* Description of the task *
Return all lines from the entries below in which the word "shields" is present.

* Data shown *

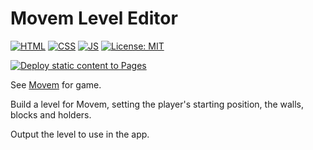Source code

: # Movem Level Editor

[![HTML](https://img.shields.io/badge/HTML-E34F26?style=for-the-badge&logo=html5&logoColor=white)](https://developer.mozilla.org/en-US/docs/Learn/Getting_started_with_the_web/HTML_basics)
[![CSS](https://img.shields.io/badge/CSS-1572B6?&style=for-the-badge&logo=css3&logoColor=white)](https://developer.mozilla.org/en-US/docs/Web/CSS)
[![JS](https://img.shields.io/badge/JavaScript-323330?style=for-the-badge&logo=javascript&logoColor=F7DF1E)](https://developer.mozilla.org/en-US/docs/Web/JavaScript)
[![License: MIT](https://img.shields.io/badge/License-MIT-lightgrey.svg?style=for-the-badge)](https://opensource.org/licenses/MIT)

[![Deploy static content to Pages](https://github.com/AlexHedley/movem-level-editor/actions/workflows/static.yml/badge.svg)](https://github.com/AlexHedley/movem-level-editor/actions/workflows/static.yml)

See [Movem](https://github.com/Corofides/Movem) for game.

Build a level for Movem, setting the player's starting position, the walls, blocks and holders.

Output the level to use in the app.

* Output for this task *
[![HTML](https://img.shields.io/badge/HTML-E34F26?style=for-the-badge&logo=html5&logoColor=white)](https://developer.mozilla.org/en-US/docs/Learn/Getting_started_with_the_web/HTML_basics)
[![CSS](https://img.shields.io/badge/CSS-1572B6?&style=for-the-badge&logo=css3&logoColor=white)](https://developer.mozilla.org/en-US/docs/Web/CSS)
[![JS](https://img.shields.io/badge/JavaScript-323330?style=for-the-badge&logo=javascript&logoColor=F7DF1E)](https://developer.mozilla.org/en-US/docs/Web/JavaScript)
[![License: MIT](https://img.shields.io/badge/License-MIT-lightgrey.svg?style=for-the-badge)](https://opensource.org/licenses/MIT)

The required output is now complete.